A not-so-gentle Giant 

Happily, no one in Albuquerque's SuperGiant really wants to kill you

They like petunias and, you know, running over fans with a truck.
  • They like petunias and, you know, running over fans with a truck.

Joel Rogers' taste in lyrics is decidedly catholic, though not in the religious sense of the word. Over the course of SuperGiant's debut album, Antares, the frontman offers up choruses that convey both botanical affection ("She loves petunias") and homicidal alienation ("I'm gonna fucking kill you").

So is Mr. Rogers somewhat, you know, um ...

"I'm not bipolar," says Rogers. "But when I write, I don't want to leave anything out. I don't want the music to always have a positive spin, or always be negative, either. I think one of the things we do as a band, and that I do lyrically, is go back and forth between light and dark. I think all of us as humans embody those qualities."

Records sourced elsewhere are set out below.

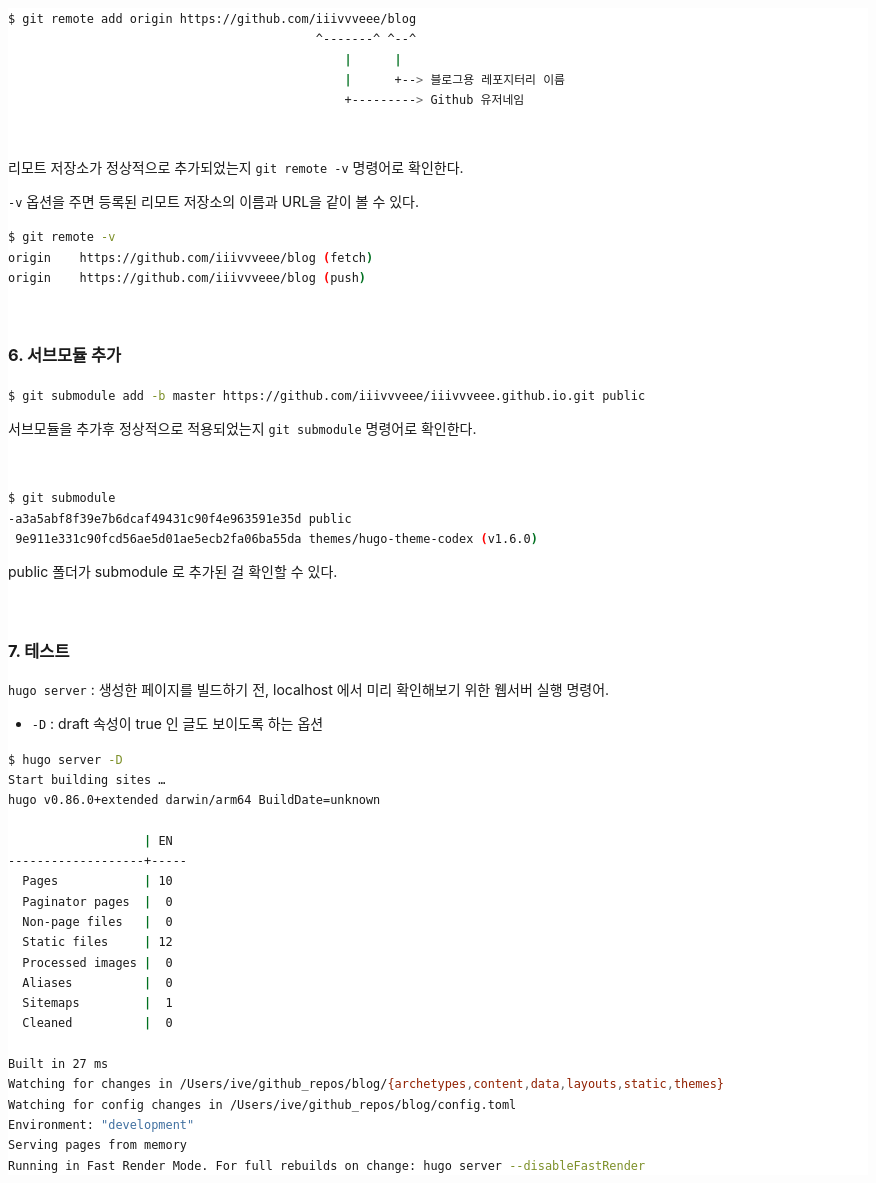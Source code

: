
 ```bash
$ git remote add origin https://github.com/iiivvveee/blog
                                           ^-------^ ^--^
                                               |      |
                                               |      +--> 블로그용 레포지터리 이름
                                               +---------> Github 유저네임
```

<br>

리모트 저장소가 정상적으로 추가되었는지 `git remote -v` 명령어로 확인한다.  

`-v` 옵션을 주면 등록된 리모트 저장소의 이름과 URL을 같이 볼 수 있다.  

```bash
$ git remote -v
origin    https://github.com/iiivvveee/blog (fetch)
origin    https://github.com/iiivvveee/blog (push)
```

<br>

### 6. 서브모듈 추가

```bash
$ git submodule add -b master https://github.com/iiivvveee/iiivvveee.github.io.git public
```

서브모듈을 추가후 정상적으로 적용되었는지 `git submodule` 명령어로 확인한다.

<br>

```bash
$ git submodule   
-a3a5abf8f39e7b6dcaf49431c90f4e963591e35d public
 9e911e331c90fcd56ae5d01ae5ecb2fa06ba55da themes/hugo-theme-codex (v1.6.0)
```

public 폴더가 submodule 로 추가된 걸 확인할 수 있다.  

<br>

### 7. 테스트

`hugo server` : 생성한 페이지를 빌드하기 전, localhost 에서 미리 확인해보기 위한 웹서버 실행 명령어.

* `-D` : draft 속성이 true 인 글도 보이도록 하는 옵션 

```bash
$ hugo server -D
Start building sites … 
hugo v0.86.0+extended darwin/arm64 BuildDate=unknown

                   | EN  
-------------------+-----
  Pages            | 10  
  Paginator pages  |  0  
  Non-page files   |  0  
  Static files     | 12  
  Processed images |  0  
  Aliases          |  0  
  Sitemaps         |  1  
  Cleaned          |  0  

Built in 27 ms
Watching for changes in /Users/ive/github_repos/blog/{archetypes,content,data,layouts,static,themes}
Watching for config changes in /Users/ive/github_repos/blog/config.toml
Environment: "development"
Serving pages from memory
Running in Fast Render Mode. For full rebuilds on change: hugo server --disableFastRender
```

That said, rest assured that the formidable-looking frontman doesn't really want to fucking kill you when he and his Albuquerque, N.M.-based bandmates come to town.

"It's not necessarily about me," he says of the cheerfully titled "Hell Faces," one of the album's more aggro tracks. "But it's just something that I see in the world violence and contradictions and ultimately a lot of aggression."

Plus, he notes, the song makes audiences "feel like they're getting run over by a truck."

As unpleasant as that may sound, SuperGiant's music is sufficiently diverse to keep audiences from feeling like victims of sustained road rage. Leaning toward the more blues-based sounds of post-invasion Brit rock bands like Free and latter-day revivalists like Pearls & Brass (with whom SuperGiant played its second gig), Rogers and Co. are as tight as they are tough, with the power (if not the four-octave vocal range) of early Soundgarden.

"We're not trying to break any molds or create a new genre of music," says Rogers. "We've been compared to the Doors and Sabbath and Cream and Led Zeppelin and a lot of bands that it's such an honor to be mentioned in the same breath with. I feel like our sound is very original, but I think that those are the influences you can really hear. We got compared to Pink Floyd one time, too, which is very interesting, and someone compared my voice to Roger Waters, which I don't see at all. But it's still an honor to be mentioned with bands like that, and it also kind of lets us know that we're really onto something good."

SuperGiant's beginnings have certainly been auspicious: In one of his post-gig sojourns, Beck crashed its album-release party and ended up borrowing its equipment for a set.

"It was pretty funny, because we had to teach him how to use some of the stuff," Rogers remarks. "Beck was just very, very I don't know what was going on with him, but he was way out there. And so Jeremy [McCollum, a guitarist who, along with bassist Kyle Erickson and drummer Gary Chavez, round out SuperGiant] was helping him figure out how to use his amp and how to dial everything in. Because for our live performances, the sound is very full, and we definitely go back and forth between tones that are very thick and then very crisp and clean."

Now in its third year, the band has written 20 songs with another 20 approaching completion, Rogers says.

"This last two years was us kind of feeling how to play together," he says. "I feel like we've kind of just become a band, if that makes any sense."